It is important to keep the facts in mind. We are dealing with a musician who wishes to attract an audience and to make money playing his instrument on the sidewalks of the central business district of Alexandria known as Old Town. This area comprises only 201 acres. It caters to tourist trade, is subject to heavy pedestrian traffic, and has areas with narrow sidewalks, alleyways and streets. Old Town is the forum within which plaintiff wishes to perform. His performance is not pure speech, but is commercial entertainment. Within the forum there are open spaces or parks in which he may perform under the ordinance by obtaining a permit available on a first-come, first-served basis. The City of Alexandria has more than 9,800 additional acres in which he may perform without restriction.

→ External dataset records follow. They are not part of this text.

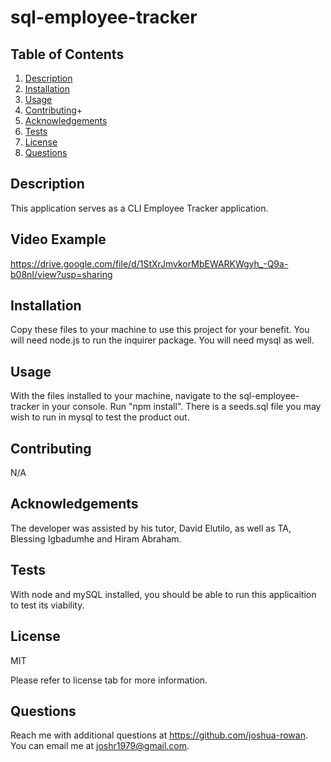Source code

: # sql-employee-tracker
## Table of Contents
1. [Description](#Description)
2. [Installation](#Installation)
3. [Usage](#Usage)
4. [Contributing](#Contributing)+
5. [Acknowledgements](#Acknowledgements)
6. [Tests](#Tests)
7. [License](#License)
8. [Questions](#Questions)

## Description

This application serves as a CLI Employee Tracker application.

## Video Example
https://drive.google.com/file/d/1StXrJmvkorMbEWARKWgyh_-Q9a-b08nI/view?usp=sharing  

## Installation

Copy these files to your machine to use this project for your benefit.
You will need node.js to run the inquirer package. You will need mysql as well. 

## Usage

With the files installed to your machine, navigate to the sql-employee-tracker in your console. Run "npm install". There is a seeds.sql file you may wish to run in mysql to test the product out.

## Contributing

N/A


## Acknowledgements

The developer was assisted by his tutor, David Elutilo, as well as TA, Blessing Igbadumhe and Hiram Abraham. 

## Tests

With node and mySQL installed, you should be able to run this applicaition to test its viability.

## License
MIT

Please refer to license tab for more information.

## Questions

Reach me with additional questions at <https://github.com/joshua-rowan>. 
You can email me at <joshr1979@gmail.com>.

Ordinance No. 2609 amended Sec. 33-17, Article 1, Chapter 33 of the Code of the City of Alexandria and reads in pertinent part as follows:
Subject to the requirements imposed in the following paragraph, no person shall place any goods, wares, merchandise, foodstuffs, etc., on or in any way obstruct the sidewalks or walkways for the display or sale of such goods, wares, merchandise, foodstuffs, etc., unless such goods, wares, merchandise, foodstuffs, etc. be allowed to remain on the sidewalk or walkway longer than is reasonably necessary for the delivery of the same. In addition, no business licensed pursuant to section 20-82 of this Code or similar nonbusiness activity shall be conducted on the sidewalks, walkways or other public property located in the central business district as defined in section 42-29 of this Code, except as permitted subject to the following:
(a) The city manager or his or her designee may, by permit, authorize the conduct of the above-noted businesses and activities in publicly owned open spaces of the central business district. The term "open spaces" shall be defined as stated in section 42-1 (47.1), but shall not include sidewalks, walkways or courthouse Plaza; and
(1) The receipt of a permit from any city agency authorized to issue permits for the use of any of the above described areas shall be construed to satisfy the requirements of subsection (a).
(2) Each permit shall be issued for a time period certain.

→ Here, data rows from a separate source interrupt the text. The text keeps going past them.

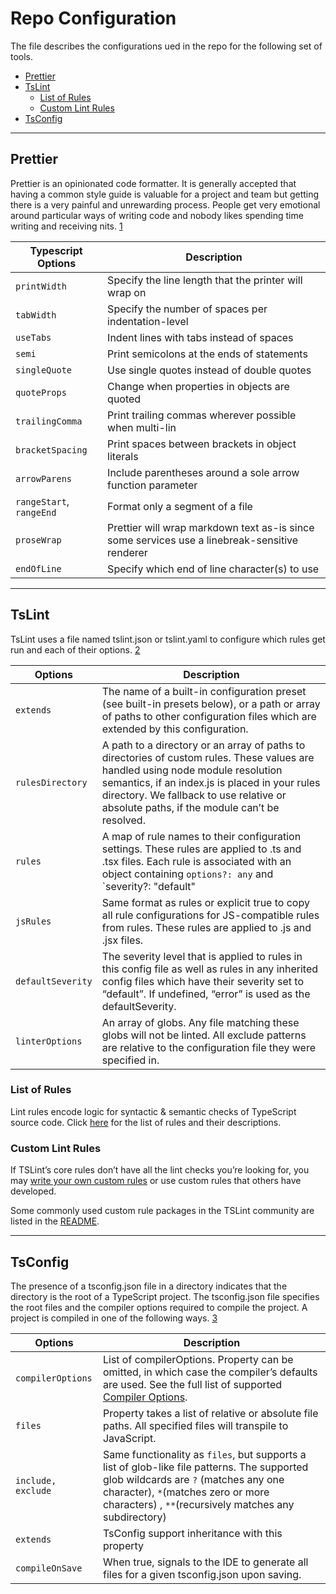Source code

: <h1>Repo Configuration</h1>

The file describes the configurations ued in the repo for the following set of tools.

- [Prettier](#prettier)
- [TsLint](#tslint)
  - [List of Rules](#list-of-rules)
  - [Custom Lint Rules](#custom-lint-rules)
- [TsConfig](#tsconfig)

---

## Prettier

Prettier is an opinionated code formatter.
It is generally accepted that having a common style guide is valuable for a project and team but getting there is a very painful and unrewarding process.
People get very emotional around particular ways of writing code and nobody likes spending time writing and receiving nits. [1]

| Typescript Options       | Description                                                                                   |
| ------------------------ | --------------------------------------------------------------------------------------------- |
| `printWidth`             | Specify the line length that the printer will wrap on                                         |
| `tabWidth`               | Specify the number of spaces per indentation-level                                            |
| `useTabs`                | Indent lines with tabs instead of spaces                                                      |
| `semi`                   | Print semicolons at the ends of statements                                                    |
| `singleQuote`            | Use single quotes instead of double quotes                                                    |
| `quoteProps`             | Change when properties in objects are quoted                                                  |
| `trailingComma`          | Print trailing commas wherever possible when multi-lin                                        |
| `bracketSpacing`         | Print spaces between brackets in object literals                                              |
| `arrowParens`            | Include parentheses around a sole arrow function parameter                                    |
| `rangeStart`, `rangeEnd` | Format only a segment of a file                                                               |
| `proseWrap`              | Prettier will wrap markdown text as-is since some services use a linebreak-sensitive renderer |
| `endOfLine`              | Specify which end of line character(s) to use                                                 |

---

## TsLint

TsLint uses a file named tslint.json or tslint.yaml to configure which rules get run and each of their options. [2]

| Options           | Description                                                                                                                                                                                                                                                                   |
| ----------------- | ----------------------------------------------------------------------------------------------------------------------------------------------------------------------------------------------------------------------------------------------------------------------------- |
| `extends`         | The name of a built-in configuration preset (see built-in presets below), or a path or array of paths to other configuration files which are extended by this configuration.                                                                                                  |
| `rulesDirectory`  | A path to a directory or an array of paths to directories of custom rules. These values are handled using node module resolution semantics, if an index.js is placed in your rules directory. We fallback to use relative or absolute paths, if the module can’t be resolved. |
| `rules`           | A map of rule names to their configuration settings. These rules are applied to .ts and .tsx files. Each rule is associated with an object containing `options?: any` and `severity?: "default" | "error" | "warning" | "off"`.                                               |
| `jsRules`         | Same format as rules or explicit true to copy all rule configurations for JS-compatible rules from rules. These rules are applied to .js and .jsx files.                                                                                                                      |
| `defaultSeverity` | The severity level that is applied to rules in this config file as well as rules in any inherited config files which have their severity set to “default”. If undefined, “error” is used as the defaultSeverity.                                                              |
| `linterOptions`   | An array of globs. Any file matching these globs will not be linted. All exclude patterns are relative to the configuration file they were specified in.                                                                                                                      |

### List of Rules

Lint rules encode logic for syntactic & semantic checks of TypeScript source code.
Click [here](https://palantir.github.io/tslint/rules/) for the list of rules and their descriptions.

### Custom Lint Rules

If TSLint’s core rules don’t have all the lint checks you’re looking for, you may [write your own custom rules](https://palantir.github.io/tslint/develop/custom-rules/) or use custom rules that others have developed.

Some commonly used custom rule packages in the TSLint community are listed in the [README](https://github.com/palantir/tslint/blob/master/README.md).

---

## TsConfig

The presence of a tsconfig.json file in a directory indicates that the directory is the root of a TypeScript project. The tsconfig.json file specifies the root files and the compiler options required to compile the project. A project is compiled in one of the following ways. [3]

| Options            | Description                                                                                                                                                                                                                        |
| ------------------ | ---------------------------------------------------------------------------------------------------------------------------------------------------------------------------------------------------------------------------------- |
| `compilerOptions`  | List of compilerOptions. Property can be omitted, in which case the compiler’s defaults are used. See the full list of supported [Compiler Options](https://www.typescriptlang.org/docs/handbook/compiler-options.html).           |
| `files`            | Property takes a list of relative or absolute file paths. All specified files will transpile to JavaScript.                                                                                                                        |
| `include, exclude` | Same functionality as `files`, but supports a list of glob-like file patterns. The supported glob wildcards are `?` (matches any one character), `*`(matches zero or more characters) , `**`(recursively matches any subdirectory) |
| `extends`          | TsConfig support inheritance with this property                                                                                                                                                                                    |
| `compileOnSave`    | When true, signals to the IDE to generate all files for a given tsconfig.json upon saving.                                                                                                                                         |

[1]: https://prettier.io/docs/en/index.html
[2]: https://palantir.github.io/tslint/usage/configuration/
[3]: https://www.typescriptlang.org/docs/handbook/tsconfig-json.html
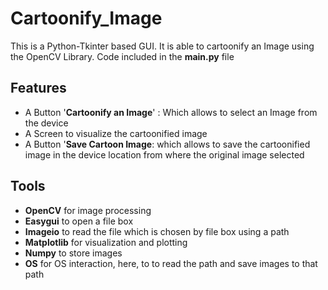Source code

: **Cartoonify_Image**
====================

This is a Python-Tkinter based GUI. It is able to cartoonify an Image using the OpenCV Library.
Code included in the **main.py** file

Features
--------
* A Button '**Cartoonify an Image**' : Which allows to select an Image from the device
* A Screen to visualize the cartoonified image
* A Button '**Save Cartoon Image**: which allows to save the cartoonified image in the device location from where the original image selected

Tools
-----
* **OpenCV** for image processing
* **Easygui** to open a file box
* **Imageio** to read the file which is chosen by file box using a path
* **Matplotlib** for visualization and plotting
* **Numpy** to store images
* **OS** for OS interaction, here, to  to read the path and save images to that path

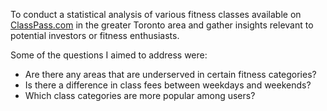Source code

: To conduct a statistical analysis of various fitness classes available on [ClassPass.com](http://ClassPass.com) in the greater Toronto area and gather insights relevant to potential investors or fitness enthusiasts. 

Some of the questions I aimed to address were:

- Are there any areas that are underserved in certain fitness categories?
- Is there a difference in class fees between weekdays and weekends?
- Which class categories are more popular among users?

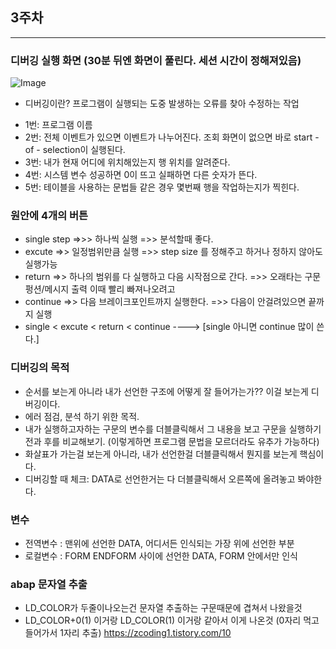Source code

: ## 3주차
****

### 디버깅 실행 화면 (30분 뒤엔 화면이 풀린다. 세션 시간이 정해져있음)
![Image](https://github.com/user-attachments/assets/fb2c41b2-5f79-427b-bed6-7c6ac8943270)

* 디버깅이란?  프로그램이 실행되는 도중 발생하는 오류를 찾아 수정하는 작업
   
- 1번:  프로그램 이름
- 2번:  전체 이벤트가 있으면 이벤트가 나누어진다. 조회 화면이 없으면 바로 start - of - selection이 실행된다.
- 3번:  내가 현재 어디에 위치해있는지 행 위치를 알려준다.
- 4번:  시스템 변수 성공하면 0이 뜨고 실패하면 다른 숫자가 뜬다.
- 5번:  테이블을 사용하는 문법들 같은 경우 몇번째 행을 작업하는지가 찍힌다.

### 원안에 4개의 버튼

- single step  =>>> 하나씩 실행 =>> 분석할때 좋다. 
- excute  =>> 일정범위만큼 실행 =>> step size 를 정해주고 하거나 정하지 않아도 실행가능
- return  =>> 하나의 범위를 다 실행하고 다음 시작점으로 간다. =>> 오래타는 구문 펑션/메시지 출력 이때 빨리 빠져나오려고 
- continue =>> 다음 브레이크포인트까지 실행한다. =>> 다음이 안걸려있으면 끝까지 실행
- single < excute < return < continue ----> [single 아니면 continue 많이 쓴다.]

### 디버깅의 목적

- 순서를 보는게 아니라 내가 선언한 구조에 어떻게 잘 들어가는가?? 이걸 보는게 디버깅이다.
- 에러 점검, 분석 하기 위한 목적.
- 내가 실행하고자하는 구문의 변수를 더블클릭해서 그 내용을 보고 구문을 실행하기 전과 후를 비교해보기.
  (이렇게하면 프로그램 문법을 모르더라도 유추가 가능하다)
- 화살표가 가는걸 보는게 아니라, 내가 선언한걸 더블클릭해서 뭔지를 보는게 핵심이다.
- 디버깅할 때 체크: DATA로 선언한거는 다 더블클릭해서 오른쪽에 올려놓고 봐야한다.


### 변수

- 전역변수 : 맨위에 선언한 DATA, 어디서든 인식되는 가장 위에 선언한 부분
- 로컬변수 : FORM ENDFORM 사이에 선언한 DATA, FORM 안에서만 인식

### abap 문자열 추출

- LD_COLOR가 두줄이나오는건 문자열 추출하는 구문때문에 겹쳐서 나왔을것
- LD_COLOR+0(1) 이거랑 LD_COLOR(1) 이거랑 같아서 이게 나온것 (0자리 먹고 들어가서 1자리 추출)
  <https://zcoding1.tistory.com/10>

(3) No more than three (3) permits shall be issued for each city block at any one time except that no permit shall be required for any event sponsored by the city or an agency or department thereof.
(4) All permits shall be issued on a first-come, first-served basis.

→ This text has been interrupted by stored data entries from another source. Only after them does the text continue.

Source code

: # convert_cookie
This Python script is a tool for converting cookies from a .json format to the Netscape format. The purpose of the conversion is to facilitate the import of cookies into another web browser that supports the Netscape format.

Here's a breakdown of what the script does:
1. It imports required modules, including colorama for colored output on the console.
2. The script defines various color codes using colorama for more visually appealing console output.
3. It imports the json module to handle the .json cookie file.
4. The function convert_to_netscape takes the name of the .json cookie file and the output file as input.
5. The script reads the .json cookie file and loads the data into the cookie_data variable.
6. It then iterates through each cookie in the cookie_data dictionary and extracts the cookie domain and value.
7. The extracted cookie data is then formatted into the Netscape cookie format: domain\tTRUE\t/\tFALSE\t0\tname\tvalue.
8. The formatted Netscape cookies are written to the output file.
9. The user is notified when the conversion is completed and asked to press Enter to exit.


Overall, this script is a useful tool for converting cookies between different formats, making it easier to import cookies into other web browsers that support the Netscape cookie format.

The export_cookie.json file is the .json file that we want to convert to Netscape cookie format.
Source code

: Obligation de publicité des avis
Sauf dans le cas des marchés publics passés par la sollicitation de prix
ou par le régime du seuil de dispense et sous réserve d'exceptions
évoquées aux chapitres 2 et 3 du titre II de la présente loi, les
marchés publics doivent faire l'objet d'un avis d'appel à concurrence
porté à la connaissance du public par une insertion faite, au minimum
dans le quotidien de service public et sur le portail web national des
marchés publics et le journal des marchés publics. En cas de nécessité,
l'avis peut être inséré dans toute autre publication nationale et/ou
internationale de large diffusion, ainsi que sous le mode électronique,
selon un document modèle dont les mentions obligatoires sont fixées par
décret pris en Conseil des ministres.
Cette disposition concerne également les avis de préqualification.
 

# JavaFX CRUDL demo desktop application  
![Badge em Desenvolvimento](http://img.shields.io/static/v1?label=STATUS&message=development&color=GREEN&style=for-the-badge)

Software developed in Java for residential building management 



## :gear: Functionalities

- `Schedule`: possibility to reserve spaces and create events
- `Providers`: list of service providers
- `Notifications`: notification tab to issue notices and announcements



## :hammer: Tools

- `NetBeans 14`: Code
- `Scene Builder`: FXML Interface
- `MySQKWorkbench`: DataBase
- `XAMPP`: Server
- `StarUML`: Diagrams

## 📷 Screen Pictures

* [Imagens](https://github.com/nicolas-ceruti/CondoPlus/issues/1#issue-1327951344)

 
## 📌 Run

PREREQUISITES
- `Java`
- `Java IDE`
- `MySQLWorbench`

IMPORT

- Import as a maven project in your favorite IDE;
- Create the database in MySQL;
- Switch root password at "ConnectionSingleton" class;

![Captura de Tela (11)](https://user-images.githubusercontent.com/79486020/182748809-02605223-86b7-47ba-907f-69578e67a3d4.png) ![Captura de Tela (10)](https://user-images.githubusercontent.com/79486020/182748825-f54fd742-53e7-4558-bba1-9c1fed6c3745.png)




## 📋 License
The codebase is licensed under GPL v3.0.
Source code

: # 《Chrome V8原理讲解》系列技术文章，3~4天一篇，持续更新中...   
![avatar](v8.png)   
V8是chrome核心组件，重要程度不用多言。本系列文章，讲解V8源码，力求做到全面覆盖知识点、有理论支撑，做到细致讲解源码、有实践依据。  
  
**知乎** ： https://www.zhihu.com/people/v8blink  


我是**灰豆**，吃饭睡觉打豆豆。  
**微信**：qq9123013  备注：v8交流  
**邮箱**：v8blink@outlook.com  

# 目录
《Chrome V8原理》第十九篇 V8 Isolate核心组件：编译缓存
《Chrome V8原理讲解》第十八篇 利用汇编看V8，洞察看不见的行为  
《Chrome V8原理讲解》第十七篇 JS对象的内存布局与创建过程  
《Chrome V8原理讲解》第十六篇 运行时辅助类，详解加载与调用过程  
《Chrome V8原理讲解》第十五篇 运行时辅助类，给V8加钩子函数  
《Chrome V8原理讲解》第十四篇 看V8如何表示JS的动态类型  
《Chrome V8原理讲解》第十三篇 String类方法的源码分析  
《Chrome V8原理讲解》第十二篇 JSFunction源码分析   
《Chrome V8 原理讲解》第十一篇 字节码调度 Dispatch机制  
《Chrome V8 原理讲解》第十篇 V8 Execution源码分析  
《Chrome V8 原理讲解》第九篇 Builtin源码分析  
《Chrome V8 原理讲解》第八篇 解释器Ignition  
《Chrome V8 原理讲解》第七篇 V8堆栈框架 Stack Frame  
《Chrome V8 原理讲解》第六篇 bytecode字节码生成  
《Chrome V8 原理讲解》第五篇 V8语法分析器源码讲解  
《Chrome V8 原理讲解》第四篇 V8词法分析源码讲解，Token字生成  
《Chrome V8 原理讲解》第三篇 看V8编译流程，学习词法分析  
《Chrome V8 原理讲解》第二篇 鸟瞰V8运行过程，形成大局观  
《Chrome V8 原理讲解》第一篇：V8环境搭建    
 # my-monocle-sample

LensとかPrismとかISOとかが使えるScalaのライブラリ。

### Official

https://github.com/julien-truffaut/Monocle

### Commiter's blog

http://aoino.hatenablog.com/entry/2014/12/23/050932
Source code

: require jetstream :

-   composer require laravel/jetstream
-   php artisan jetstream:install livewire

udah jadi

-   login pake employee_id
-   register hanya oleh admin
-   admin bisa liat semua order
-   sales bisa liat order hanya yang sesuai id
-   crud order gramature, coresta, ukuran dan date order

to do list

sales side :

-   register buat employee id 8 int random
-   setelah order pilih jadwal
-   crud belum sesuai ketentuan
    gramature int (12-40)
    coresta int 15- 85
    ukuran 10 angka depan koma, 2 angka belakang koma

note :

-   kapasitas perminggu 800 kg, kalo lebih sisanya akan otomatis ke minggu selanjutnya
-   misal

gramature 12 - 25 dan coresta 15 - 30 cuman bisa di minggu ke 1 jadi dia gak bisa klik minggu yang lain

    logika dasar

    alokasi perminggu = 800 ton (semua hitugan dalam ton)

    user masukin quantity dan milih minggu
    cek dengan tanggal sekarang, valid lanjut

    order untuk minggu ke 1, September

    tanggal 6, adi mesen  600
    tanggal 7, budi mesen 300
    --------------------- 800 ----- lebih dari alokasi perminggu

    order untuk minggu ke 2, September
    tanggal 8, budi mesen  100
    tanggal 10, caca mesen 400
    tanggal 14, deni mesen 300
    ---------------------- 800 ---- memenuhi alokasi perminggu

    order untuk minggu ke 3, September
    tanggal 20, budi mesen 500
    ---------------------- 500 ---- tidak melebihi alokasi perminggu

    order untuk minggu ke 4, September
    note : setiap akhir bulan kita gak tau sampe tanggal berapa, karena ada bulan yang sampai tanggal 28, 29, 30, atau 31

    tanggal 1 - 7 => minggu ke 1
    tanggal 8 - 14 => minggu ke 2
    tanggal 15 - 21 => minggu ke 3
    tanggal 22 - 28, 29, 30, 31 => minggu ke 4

(b) The city manager or his or her designee may authorize the conduct of the above-mentioned businesses and activities on the sidewalks, walkways or publicly owned open spaces of the central business district for an event held in connection with a civic holiday or activity designated by city council as such.
The city manager is authorized to establish reasonable and appropriate regulations including the imposition of a reasonable fee for the issuance of permits under this section.
The activities covered by Sec. 20-82 of the City Code include places of amusement and entertainment, and also mention performers, dance bands, exhibition or performance and beauty and talent contests for fee.
"It is also common ground, however, that the First Amendment does not guarantee the right to communicate one's views at all times and places or in any manner that may be desired." Heffron v. International Society for Krishna Consciousness, Inc., 452 U.S. 640, 647, 101 S. Ct. 2559, 2563, 69 L. Ed. 2d 298 (1981).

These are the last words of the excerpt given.